Le sommet de l’OTAN, et notamment l’engagement à livrer des avions F-16 à l’Ukraine, domine les unes : « L’OTAN envoie les F-16 à Kiev » (Corriere della Sera, La Stampa)« OTAN : plus d’armes et plus d’endettement » (Avvenire), « OTAN, le message à Poutine : « les F-16 sont prêts » » (Giornale), « OTAN et Biden, la stratégie anti-Trump » (Domani). L’adoption de la réforme de la justice et notamment du décret abolissant le délit d’abus de pouvoir et limitant les conditions de recours aux écoutes dans les enquêtes fait aussi la une « Justice, un grand coup d’éponge » (Repubblica), « L’étau se resserre sur les écoutes, l’abus de pouvoir est aboli » (Il Messaggero), « Le cadeau de Nordio (Frères d’Italie) aux politiques et aux corrompus » (Domani).
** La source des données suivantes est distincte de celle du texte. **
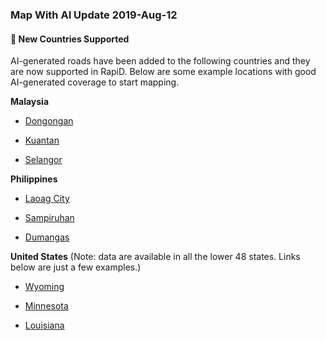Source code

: ### Map With AI Update 2019-Aug-12

#### :tada: New Countries Supported

AI-generated roads have been added to the following countries and they are now supported in RapiD. Below are some example locations with good AI-generated coverage to start mapping.

**Malaysia**

* [Dongongan](https://mapwith.ai/rapid#background=Maxar-FB&disable_features=boundaries&map=16.00/5.8714/116.0837)

* [Kuantan](https://mapwith.ai/rapid#background=Maxar-FB&disable_features=boundaries&map=16.01/3.79139/103.25201)

* [Selangor](https://mapwith.ai/rapid#background=Maxar-FB&disable_features=boundaries&map=16.00/3.1475/101.4154)

**Philippines**

* [Laoag City](https://mapwith.ai/rapid#background=Maxar-FB&disable_features=boundaries&map=16.00/18.1859/120.5808)

* [Sampiruhan](https://mapwith.ai/rapid#background=Maxar-FB&disable_features=boundaries&map=16.93/14.22065/121.17985)

* [Dumangas](https://mapwith.ai/rapid#background=Maxar-FB&disable_features=boundaries&map=16.31/10.81954/122.70940)

**United States** (Note: data are available in all the lower 48 states. Links below are just a few examples.)

* [Wyoming](https://mapwith.ai/rapid#background=Maxar-FB&disable_features=boundaries&map=16.00/41.1493/-104.8316)

* [Minnesota](https://mapwith.ai/rapid#background=Maxar-FB&disable_features=boundaries&map=16.58/45.56126/-94.32213)

* [Louisiana](https://mapwith.ai/rapid#background=Maxar-FB&disable_features=boundaries&map=16.59/30.47076/-91.17040)

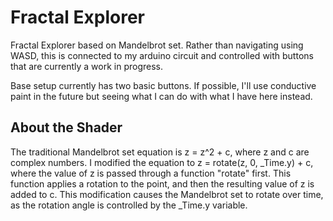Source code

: # Fractal Explorer

Fractal Explorer based on Mandelbrot set. Rather than navigating using WASD, this is connected to my arduino circuit and controlled with buttons that are currently a work in progress. 

Base setup currently has two basic buttons. If possible, I'll use conductive paint in the future but seeing what I can do with what I have here instead. 

## About the Shader 
The traditional Mandelbrot set equation is z = z^2 + c, where z and c are complex numbers.
I modified the equation to z = rotate(z, 0, _Time.y) + c, where the value of z is  passed through a function "rotate" first. This function applies a rotation to the point, and then the resulting value of z is added to c. This modification causes the Mandelbrot set to rotate over time, as the rotation angle is controlled by the _Time.y variable.
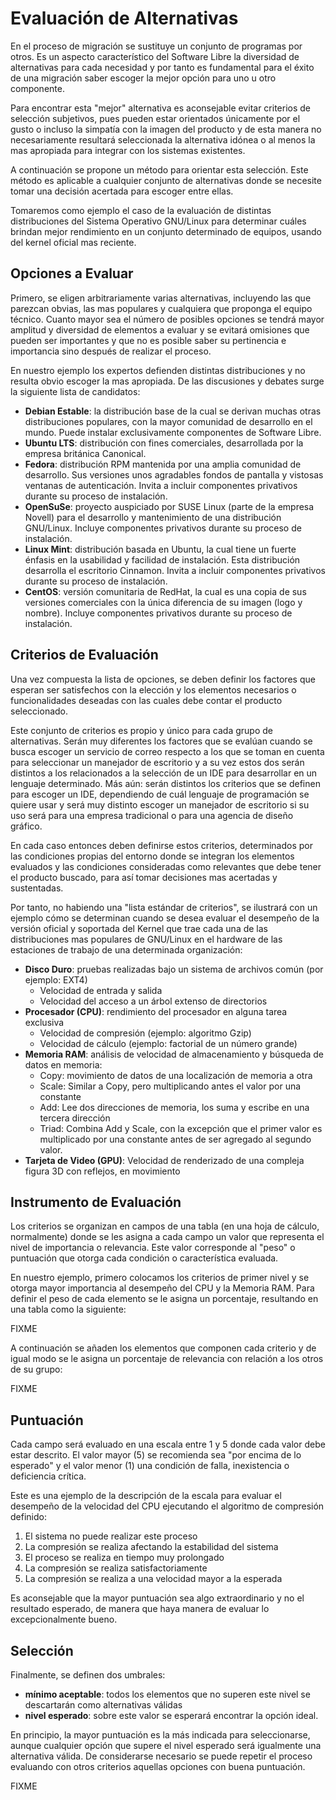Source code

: # Evaluación de Alternativas

En el proceso de migración se sustituye un conjunto de programas por otros. Es un aspecto característico del Software Libre la diversidad de alternativas para cada necesidad y por tanto es fundamental para el éxito de una migración saber escoger la mejor opción para uno u otro componente. 

Para encontrar esta "mejor" alternativa es aconsejable evitar criterios de selección subjetivos, pues pueden estar orientados únicamente por el gusto o incluso la simpatía con la imagen del producto y de esta manera no necesariamente resultará seleccionada la alternativa idónea o al menos la mas apropiada para integrar con los sistemas existentes.

A continuación se propone un método para orientar esta selección. Este método es aplicable a cualquier conjunto de alternativas donde se necesite tomar una decisión acertada para escoger entre ellas.

Tomaremos como ejemplo el caso de la evaluación de distintas distribuciones del Sistema Operativo GNU/Linux para determinar cuáles brindan mejor rendimiento en un conjunto determinado de equipos, usando del kernel oficial mas reciente.

## Opciones a Evaluar

Primero, se eligen arbitrariamente varias alternativas, incluyendo las que parezcan obvias, las mas populares y cualquiera que proponga el equipo técnico. Cuanto mayor sea el número de posibles opciones se tendrá mayor amplitud y diversidad de elementos a evaluar y se evitará omisiones que pueden ser importantes y que no es posible saber su pertinencia e importancia sino después de realizar el proceso.

En nuestro ejemplo los expertos defienden distintas distribuciones y no resulta obvio escoger la mas apropiada. De las discusiones y debates surge la siguiente lista de candidatos:


*  **Debian Estable**: la distribución base de la cual se derivan muchas otras distribuciones populares, con la mayor comunidad de desarrollo en el mundo. Puede instalar exclusivamente componentes de Software Libre.
*  **Ubuntu LTS**: distribución con fines comerciales, desarrollada por la empresa británica Canonical.
*  **Fedora**: distribución RPM mantenida por una amplia comunidad de desarrollo. Sus versiones unos agradables fondos de pantalla y vistosas ventanas de autenticación. Invita a incluir componentes privativos durante su proceso de instalación.
*  **OpenSuSe**: proyecto auspiciado por SUSE Linux (parte de la empresa Novell) para el desarrollo y mantenimiento de una distribución GNU/Linux. Incluye componentes privativos durante su proceso de instalación.
*  **Linux Mint**: distribución basada en Ubuntu, la cual tiene un fuerte énfasis en la usabilidad y facilidad de instalación. Esta distribución desarrolla el escritorio Cinnamon. Invita a incluir componentes privativos durante su proceso de instalación.
*  **CentOS**: versión comunitaria de RedHat, la cual es una copia de sus versiones comerciales con la única diferencia de su imagen (logo y nombre). Incluye componentes privativos durante su proceso de instalación.

## Criterios de Evaluación

Una vez compuesta la lista de opciones, se deben definir los factores que esperan ser satisfechos con la elección y los elementos necesarios o funcionalidades deseadas con las cuales debe contar el producto seleccionado.

Este conjunto de criterios es propio y único para cada grupo de alternativas. Serán muy diferentes los factores que se evalúan cuando se busca escoger un servicio de correo respecto a los que se toman en cuenta para seleccionar un manejador de escritorio y a su vez estos dos serán distintos a los relacionados a la selección de un IDE para desarrollar en un lenguaje determinado. Más aún: serán distintos los criterios que se definen para escoger un IDE, dependiendo de cuál lenguaje de programación se quiere usar y será muy distinto escoger un manejador de escritorio si su uso será para una empresa tradicional o para una agencia de diseño gráfico.

En cada caso entonces deben definirse estos criterios, determinados por las condiciones propias del entorno donde se integran los elementos evaluados y las condiciones consideradas como relevantes que debe tener el producto buscado, para así tomar decisiones mas acertadas y sustentadas.

Por tanto, no habiendo una "lista estándar de criterios", se ilustrará con un ejemplo cómo se determinan cuando se desea evaluar el desempeño de la versión oficial y soportada del Kernel que trae cada una de las distribuciones mas populares de GNU/Linux en el hardware de las estaciones de trabajo de una determinada organización:


*  **Disco Duro**: pruebas realizadas bajo un sistema de archivos común (por ejemplo: EXT4)
    * Velocidad de entrada y salida
    * Velocidad del acceso a un árbol extenso de directorios
*  **Procesador (CPU)**: rendimiento del procesador en alguna tarea exclusiva
    * Velocidad de compresión (ejemplo: algoritmo Gzip)
    * Velocidad de cálculo (ejemplo: factorial de un número grande)
*  **Memoria RAM**: análisis de velocidad de almacenamiento y búsqueda de datos en memoria:
    * Copy: movimiento de datos de una localización de memoria a otra
    * Scale: Similar a Copy, pero multiplicando antes el valor por una constante
    * Add: Lee dos direcciones de memoria, los suma y escribe en una tercera dirección
    * Triad: Combina Add y Scale, con la excepción que el primer valor es multiplicado por una constante antes de ser agregado al segundo valor.
*  **Tarjeta de Video (GPU)**: Velocidad de renderizado de una compleja figura 3D con reflejos, en movimiento

## Instrumento de Evaluación

Los criterios se organizan en campos de una tabla (en una hoja de cálculo, normalmente) donde se les asigna a cada campo un valor que representa el nivel de importancia o relevancia. Este valor corresponde al "peso" o puntuación que otorga cada condición o característica evaluada. 

En nuestro ejemplo, primero colocamos los criterios de primer nivel y se otorga mayor importancia al desempeño del CPU y la Memoria RAM. Para definir el peso de cada elemento se le asigna un porcentaje, resultando en una tabla como la siguiente:

FIXME

A continuación se añaden los elementos que componen cada criterio y de igual modo se le asigna un porcentaje de relevancia con relación a los otros de su grupo:

FIXME

## Puntuación

Cada campo será evaluado en una escala entre 1 y 5 donde cada valor debe estar descrito. El valor mayor (5) se recomienda sea "por encima de lo esperado" y el valor menor (1) una condición de falla, inexistencia o deficiencia crítica.

Este es una ejemplo de la descripción de la escala para evaluar el desempeño de la velocidad del CPU ejecutando el algoritmo de compresión definido:

 1.  El sistema no puede realizar este proceso
 2.  La compresión se realiza afectando la estabilidad del sistema
 3.  El proceso se realiza en tiempo muy prolongado
 4.  La compresión se realiza satisfactoriamente
 5.  La compresión se realiza a una velocidad mayor a la esperada

Es aconsejable que la mayor puntuación sea algo extraordinario y no el resultado esperado, de manera que haya manera de evaluar lo excepcionalmente bueno.

## Selección

Finalmente, se definen dos umbrales: 

*  **mínimo aceptable**: todos los elementos que no superen este nivel se descartarán como alternativas válidas
*  **nivel esperado**: sobre este valor se esperará encontrar la opción ideal.

En principio, la mayor puntuación es la más indicada para seleccionarse, aunque cualquier opción que supere el nivel esperado será igualmente una alternativa válida. De considerarse necesario se puede repetir el proceso evaluando con otros criterios aquellas opciones con buena puntuación.

FIXME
Enfin, les sujets économiques sont cités par certains quotidiens : « Le coup de frein de la voiture électrique : les prévisions de vente sont revues à la baisse » (Sole 24 Ore), « Voitures électriques, l’Etat devra renoncer à encaisser 3,8 milliards d’euros provenant de la taxe sur l’essence » (Stampa). 

Les JT couvrent essentiellement le sommet de l’OTAN à Washington, où Giorgia Meloni a confirmé vouloir atteindre l’objectif des 2% du PIB consacrés à la défense, la guerre en Ukraine, où des fosses communes avec des personnes apparemment torturées ont été mises à jour, la politique intérieure avec le décret porté par le garde des Sceaux Carlo Nordio (Frères d’Italie) sur les écoutes et l’abolition du délit d’abus de pouvoir dans l’administration, ainsi que la vague de chaleur qui s’abat sur l’Italie. 

Sur X ,aucun sujet majeur ne semble s’imposer. A signaler toutefois le hashtag #Vannacci après les propos de Marine Le Pen qualifiant le député léguiste Roberto Vannacci d’« inadapté » au rôle de vice-président du groupe des « Patriotes européens » en raison de son positionnement sur la Russie.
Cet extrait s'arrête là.